• _Given information_
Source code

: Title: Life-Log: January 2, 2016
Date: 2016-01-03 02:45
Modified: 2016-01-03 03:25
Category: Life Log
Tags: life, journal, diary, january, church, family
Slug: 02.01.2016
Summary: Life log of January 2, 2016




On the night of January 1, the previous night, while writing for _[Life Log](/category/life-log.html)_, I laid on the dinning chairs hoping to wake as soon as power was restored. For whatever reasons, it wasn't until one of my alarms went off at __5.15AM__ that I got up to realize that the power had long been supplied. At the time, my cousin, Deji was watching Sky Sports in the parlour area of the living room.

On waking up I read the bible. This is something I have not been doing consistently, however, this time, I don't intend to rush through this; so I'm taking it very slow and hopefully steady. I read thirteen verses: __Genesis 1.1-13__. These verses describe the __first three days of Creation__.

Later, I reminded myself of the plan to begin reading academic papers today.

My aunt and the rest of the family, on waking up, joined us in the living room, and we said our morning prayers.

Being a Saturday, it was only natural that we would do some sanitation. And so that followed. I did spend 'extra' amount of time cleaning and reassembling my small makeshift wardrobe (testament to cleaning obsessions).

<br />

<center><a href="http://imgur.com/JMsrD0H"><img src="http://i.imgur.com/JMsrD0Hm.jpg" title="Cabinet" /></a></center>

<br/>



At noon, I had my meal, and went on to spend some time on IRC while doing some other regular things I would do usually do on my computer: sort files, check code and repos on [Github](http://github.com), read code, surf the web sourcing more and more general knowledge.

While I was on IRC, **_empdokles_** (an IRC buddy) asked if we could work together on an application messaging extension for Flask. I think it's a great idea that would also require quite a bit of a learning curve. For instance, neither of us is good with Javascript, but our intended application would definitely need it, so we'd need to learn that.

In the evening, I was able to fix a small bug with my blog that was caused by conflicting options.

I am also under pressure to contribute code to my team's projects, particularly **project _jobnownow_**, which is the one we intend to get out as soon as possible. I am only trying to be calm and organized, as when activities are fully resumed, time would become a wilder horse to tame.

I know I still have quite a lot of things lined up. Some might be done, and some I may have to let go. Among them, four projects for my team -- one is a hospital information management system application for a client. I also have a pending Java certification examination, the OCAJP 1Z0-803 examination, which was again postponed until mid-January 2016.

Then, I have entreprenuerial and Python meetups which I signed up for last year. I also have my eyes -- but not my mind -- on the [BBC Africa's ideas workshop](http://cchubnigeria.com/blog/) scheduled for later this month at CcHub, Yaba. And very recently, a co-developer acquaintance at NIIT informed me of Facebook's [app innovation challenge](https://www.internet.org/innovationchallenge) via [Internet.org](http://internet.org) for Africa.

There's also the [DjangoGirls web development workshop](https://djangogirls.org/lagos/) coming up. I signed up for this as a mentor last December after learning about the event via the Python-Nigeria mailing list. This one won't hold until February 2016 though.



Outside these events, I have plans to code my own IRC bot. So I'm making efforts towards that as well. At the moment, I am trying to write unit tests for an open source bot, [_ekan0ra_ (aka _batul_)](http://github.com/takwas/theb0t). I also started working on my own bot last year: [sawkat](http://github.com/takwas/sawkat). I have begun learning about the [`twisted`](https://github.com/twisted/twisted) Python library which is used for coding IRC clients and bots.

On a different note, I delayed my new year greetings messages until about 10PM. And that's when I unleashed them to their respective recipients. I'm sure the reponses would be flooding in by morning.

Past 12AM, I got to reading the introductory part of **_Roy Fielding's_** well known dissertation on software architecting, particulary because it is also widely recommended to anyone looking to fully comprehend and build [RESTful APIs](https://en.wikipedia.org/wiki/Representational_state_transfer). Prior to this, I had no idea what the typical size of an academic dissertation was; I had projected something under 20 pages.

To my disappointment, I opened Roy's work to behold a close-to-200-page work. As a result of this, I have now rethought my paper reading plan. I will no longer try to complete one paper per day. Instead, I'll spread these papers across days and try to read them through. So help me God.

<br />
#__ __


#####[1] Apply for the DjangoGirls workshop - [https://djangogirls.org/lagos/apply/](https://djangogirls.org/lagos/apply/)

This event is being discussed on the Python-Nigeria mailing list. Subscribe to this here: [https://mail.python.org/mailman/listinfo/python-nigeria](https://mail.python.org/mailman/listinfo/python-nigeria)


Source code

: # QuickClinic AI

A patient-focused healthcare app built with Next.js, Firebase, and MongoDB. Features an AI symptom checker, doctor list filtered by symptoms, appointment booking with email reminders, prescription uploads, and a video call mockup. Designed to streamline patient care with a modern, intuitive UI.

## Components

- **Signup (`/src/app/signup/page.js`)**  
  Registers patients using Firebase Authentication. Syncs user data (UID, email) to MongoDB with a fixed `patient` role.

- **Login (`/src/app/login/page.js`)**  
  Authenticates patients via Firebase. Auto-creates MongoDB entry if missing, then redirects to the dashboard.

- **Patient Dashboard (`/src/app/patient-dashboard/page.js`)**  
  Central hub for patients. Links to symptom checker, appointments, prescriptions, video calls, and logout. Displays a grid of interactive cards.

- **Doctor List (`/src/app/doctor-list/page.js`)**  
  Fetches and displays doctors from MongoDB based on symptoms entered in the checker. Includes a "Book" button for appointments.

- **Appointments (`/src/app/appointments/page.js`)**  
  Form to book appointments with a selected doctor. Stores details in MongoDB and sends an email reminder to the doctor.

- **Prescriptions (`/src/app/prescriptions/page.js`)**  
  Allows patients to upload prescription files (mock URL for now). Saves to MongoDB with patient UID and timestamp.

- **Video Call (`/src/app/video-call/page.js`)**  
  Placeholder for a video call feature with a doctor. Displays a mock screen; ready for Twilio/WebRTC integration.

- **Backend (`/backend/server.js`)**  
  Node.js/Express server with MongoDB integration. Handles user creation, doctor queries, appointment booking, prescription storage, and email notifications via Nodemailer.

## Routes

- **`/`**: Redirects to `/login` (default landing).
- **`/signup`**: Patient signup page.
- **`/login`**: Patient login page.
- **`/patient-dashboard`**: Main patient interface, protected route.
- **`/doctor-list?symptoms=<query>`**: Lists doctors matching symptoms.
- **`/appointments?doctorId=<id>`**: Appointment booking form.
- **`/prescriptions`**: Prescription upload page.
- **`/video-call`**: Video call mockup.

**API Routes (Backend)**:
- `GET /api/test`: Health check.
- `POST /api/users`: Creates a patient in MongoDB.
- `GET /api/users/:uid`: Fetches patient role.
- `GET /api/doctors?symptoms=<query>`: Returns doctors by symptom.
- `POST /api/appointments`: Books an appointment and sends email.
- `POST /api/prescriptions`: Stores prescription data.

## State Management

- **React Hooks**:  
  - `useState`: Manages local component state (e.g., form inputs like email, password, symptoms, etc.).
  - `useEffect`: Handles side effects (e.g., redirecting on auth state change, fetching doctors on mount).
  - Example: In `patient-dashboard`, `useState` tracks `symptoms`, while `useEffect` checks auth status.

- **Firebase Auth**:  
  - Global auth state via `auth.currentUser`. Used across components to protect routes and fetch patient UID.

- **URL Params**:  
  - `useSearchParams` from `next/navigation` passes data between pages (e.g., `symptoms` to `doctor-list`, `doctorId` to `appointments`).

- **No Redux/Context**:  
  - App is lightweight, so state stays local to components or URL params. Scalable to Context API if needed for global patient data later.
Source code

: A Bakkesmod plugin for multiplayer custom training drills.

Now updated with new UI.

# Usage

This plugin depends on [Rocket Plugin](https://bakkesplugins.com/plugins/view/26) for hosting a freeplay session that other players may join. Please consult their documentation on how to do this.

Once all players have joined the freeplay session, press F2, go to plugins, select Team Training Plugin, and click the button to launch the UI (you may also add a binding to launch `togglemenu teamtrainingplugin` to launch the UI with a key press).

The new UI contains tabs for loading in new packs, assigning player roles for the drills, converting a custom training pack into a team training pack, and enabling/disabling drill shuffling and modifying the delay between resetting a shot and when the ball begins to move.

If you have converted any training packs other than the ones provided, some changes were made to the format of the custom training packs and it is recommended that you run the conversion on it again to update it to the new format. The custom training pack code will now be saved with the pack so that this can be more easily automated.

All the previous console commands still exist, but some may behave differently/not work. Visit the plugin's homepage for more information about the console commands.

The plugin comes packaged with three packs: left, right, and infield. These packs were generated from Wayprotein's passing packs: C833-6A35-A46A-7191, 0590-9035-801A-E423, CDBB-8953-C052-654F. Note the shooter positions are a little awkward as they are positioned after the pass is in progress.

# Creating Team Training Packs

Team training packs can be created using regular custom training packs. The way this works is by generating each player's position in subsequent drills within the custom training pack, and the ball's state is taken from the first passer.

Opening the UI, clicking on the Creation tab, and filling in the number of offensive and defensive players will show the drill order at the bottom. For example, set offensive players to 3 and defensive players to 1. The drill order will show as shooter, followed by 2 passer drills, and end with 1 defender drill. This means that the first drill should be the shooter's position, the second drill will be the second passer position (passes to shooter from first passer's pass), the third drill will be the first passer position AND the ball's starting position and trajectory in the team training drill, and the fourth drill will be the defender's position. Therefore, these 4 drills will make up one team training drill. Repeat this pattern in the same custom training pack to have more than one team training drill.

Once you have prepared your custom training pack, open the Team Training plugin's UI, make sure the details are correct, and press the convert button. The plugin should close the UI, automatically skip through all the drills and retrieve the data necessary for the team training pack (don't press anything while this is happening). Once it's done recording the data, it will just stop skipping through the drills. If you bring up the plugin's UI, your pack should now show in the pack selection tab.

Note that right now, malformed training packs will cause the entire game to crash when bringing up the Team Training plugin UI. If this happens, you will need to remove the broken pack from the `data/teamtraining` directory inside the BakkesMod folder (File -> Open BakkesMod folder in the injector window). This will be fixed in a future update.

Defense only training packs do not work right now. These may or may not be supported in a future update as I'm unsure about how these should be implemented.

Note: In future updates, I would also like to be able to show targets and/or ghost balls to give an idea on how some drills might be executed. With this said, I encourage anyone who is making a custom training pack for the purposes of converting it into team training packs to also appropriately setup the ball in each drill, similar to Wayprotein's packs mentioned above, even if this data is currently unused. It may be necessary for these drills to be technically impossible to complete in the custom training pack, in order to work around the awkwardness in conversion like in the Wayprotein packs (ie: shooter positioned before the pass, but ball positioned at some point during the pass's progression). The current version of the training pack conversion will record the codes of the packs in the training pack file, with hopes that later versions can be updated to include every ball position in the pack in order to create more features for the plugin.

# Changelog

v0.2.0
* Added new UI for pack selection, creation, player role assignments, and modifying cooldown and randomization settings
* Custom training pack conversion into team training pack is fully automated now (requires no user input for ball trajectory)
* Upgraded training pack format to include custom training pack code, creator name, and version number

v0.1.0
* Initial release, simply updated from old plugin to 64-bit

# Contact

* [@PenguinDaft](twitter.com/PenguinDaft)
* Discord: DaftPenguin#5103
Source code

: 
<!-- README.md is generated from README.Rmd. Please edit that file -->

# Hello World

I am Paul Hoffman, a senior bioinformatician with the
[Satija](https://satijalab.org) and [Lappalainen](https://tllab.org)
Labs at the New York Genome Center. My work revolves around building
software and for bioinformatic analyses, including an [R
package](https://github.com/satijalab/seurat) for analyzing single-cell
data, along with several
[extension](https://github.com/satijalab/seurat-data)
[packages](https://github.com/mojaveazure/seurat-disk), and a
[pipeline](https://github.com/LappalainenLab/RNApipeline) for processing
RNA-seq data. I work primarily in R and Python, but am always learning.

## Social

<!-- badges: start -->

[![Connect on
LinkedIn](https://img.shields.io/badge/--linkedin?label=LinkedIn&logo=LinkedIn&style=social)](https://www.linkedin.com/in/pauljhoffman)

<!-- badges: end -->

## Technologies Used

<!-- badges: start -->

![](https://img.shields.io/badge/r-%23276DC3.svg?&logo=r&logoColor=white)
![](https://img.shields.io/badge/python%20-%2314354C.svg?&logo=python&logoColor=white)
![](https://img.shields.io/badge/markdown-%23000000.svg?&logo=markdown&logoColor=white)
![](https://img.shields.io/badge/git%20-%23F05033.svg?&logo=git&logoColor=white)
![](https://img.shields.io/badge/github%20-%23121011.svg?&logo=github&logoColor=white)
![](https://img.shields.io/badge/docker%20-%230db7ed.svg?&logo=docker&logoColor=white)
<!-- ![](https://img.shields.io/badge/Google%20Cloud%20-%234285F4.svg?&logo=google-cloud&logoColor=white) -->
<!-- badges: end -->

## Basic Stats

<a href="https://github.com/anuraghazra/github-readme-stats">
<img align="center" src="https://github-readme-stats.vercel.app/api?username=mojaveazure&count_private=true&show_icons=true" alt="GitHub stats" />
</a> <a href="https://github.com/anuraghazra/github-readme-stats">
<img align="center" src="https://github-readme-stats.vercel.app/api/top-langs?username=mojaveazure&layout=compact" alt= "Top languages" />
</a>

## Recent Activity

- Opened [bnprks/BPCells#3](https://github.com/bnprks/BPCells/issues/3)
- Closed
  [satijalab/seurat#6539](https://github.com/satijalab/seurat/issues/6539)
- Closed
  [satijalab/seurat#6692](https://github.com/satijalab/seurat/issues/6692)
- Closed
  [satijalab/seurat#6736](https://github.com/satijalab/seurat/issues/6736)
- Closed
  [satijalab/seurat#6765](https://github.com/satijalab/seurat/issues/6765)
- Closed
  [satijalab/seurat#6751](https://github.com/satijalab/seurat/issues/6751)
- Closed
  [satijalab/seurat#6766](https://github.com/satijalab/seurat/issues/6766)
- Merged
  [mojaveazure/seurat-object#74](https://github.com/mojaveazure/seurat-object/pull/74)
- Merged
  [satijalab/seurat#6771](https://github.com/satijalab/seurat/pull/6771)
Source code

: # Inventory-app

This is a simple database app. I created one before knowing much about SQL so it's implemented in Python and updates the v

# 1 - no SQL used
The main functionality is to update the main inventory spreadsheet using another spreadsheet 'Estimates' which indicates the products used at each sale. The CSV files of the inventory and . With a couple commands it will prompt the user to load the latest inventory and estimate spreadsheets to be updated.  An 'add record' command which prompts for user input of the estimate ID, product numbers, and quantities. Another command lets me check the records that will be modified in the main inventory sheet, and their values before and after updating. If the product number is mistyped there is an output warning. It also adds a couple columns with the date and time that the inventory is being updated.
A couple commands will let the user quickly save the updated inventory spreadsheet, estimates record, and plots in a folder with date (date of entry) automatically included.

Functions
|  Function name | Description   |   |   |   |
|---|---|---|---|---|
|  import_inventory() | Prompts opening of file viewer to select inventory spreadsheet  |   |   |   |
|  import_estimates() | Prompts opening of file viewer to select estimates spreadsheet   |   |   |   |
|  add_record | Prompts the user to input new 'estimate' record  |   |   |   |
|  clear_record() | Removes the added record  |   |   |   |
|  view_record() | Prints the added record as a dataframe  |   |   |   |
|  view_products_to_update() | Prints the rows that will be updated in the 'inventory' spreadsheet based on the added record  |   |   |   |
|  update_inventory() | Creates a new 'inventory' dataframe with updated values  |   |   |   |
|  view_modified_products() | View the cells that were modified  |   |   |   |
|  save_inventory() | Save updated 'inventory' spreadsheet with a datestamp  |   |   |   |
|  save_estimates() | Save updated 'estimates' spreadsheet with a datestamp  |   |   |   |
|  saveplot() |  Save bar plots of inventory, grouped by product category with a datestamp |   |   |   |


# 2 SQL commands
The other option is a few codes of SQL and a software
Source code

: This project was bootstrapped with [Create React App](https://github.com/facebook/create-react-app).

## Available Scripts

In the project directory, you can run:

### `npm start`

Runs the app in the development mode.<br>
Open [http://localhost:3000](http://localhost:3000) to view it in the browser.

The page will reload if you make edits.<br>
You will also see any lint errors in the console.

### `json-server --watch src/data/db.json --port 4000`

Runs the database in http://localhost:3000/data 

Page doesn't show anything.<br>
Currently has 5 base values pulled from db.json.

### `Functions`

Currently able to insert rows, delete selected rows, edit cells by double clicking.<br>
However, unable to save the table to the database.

• _Problem description_
Please go through the material and return each line where the word "dashboard" appears.

• _Solution_
  Authenticates patients via Firebase. Auto-creates MongoDB entry if missing, then redirects to the dashboard.
- **Patient Dashboard (`/src/app/patient-dashboard/page.js`)**  
- **`/patient-dashboard`**: Main patient interface, protected route.
  - Example: In `patient-dashboard`, `useState` tracks `symptoms`, while `useEffect` checks auth status.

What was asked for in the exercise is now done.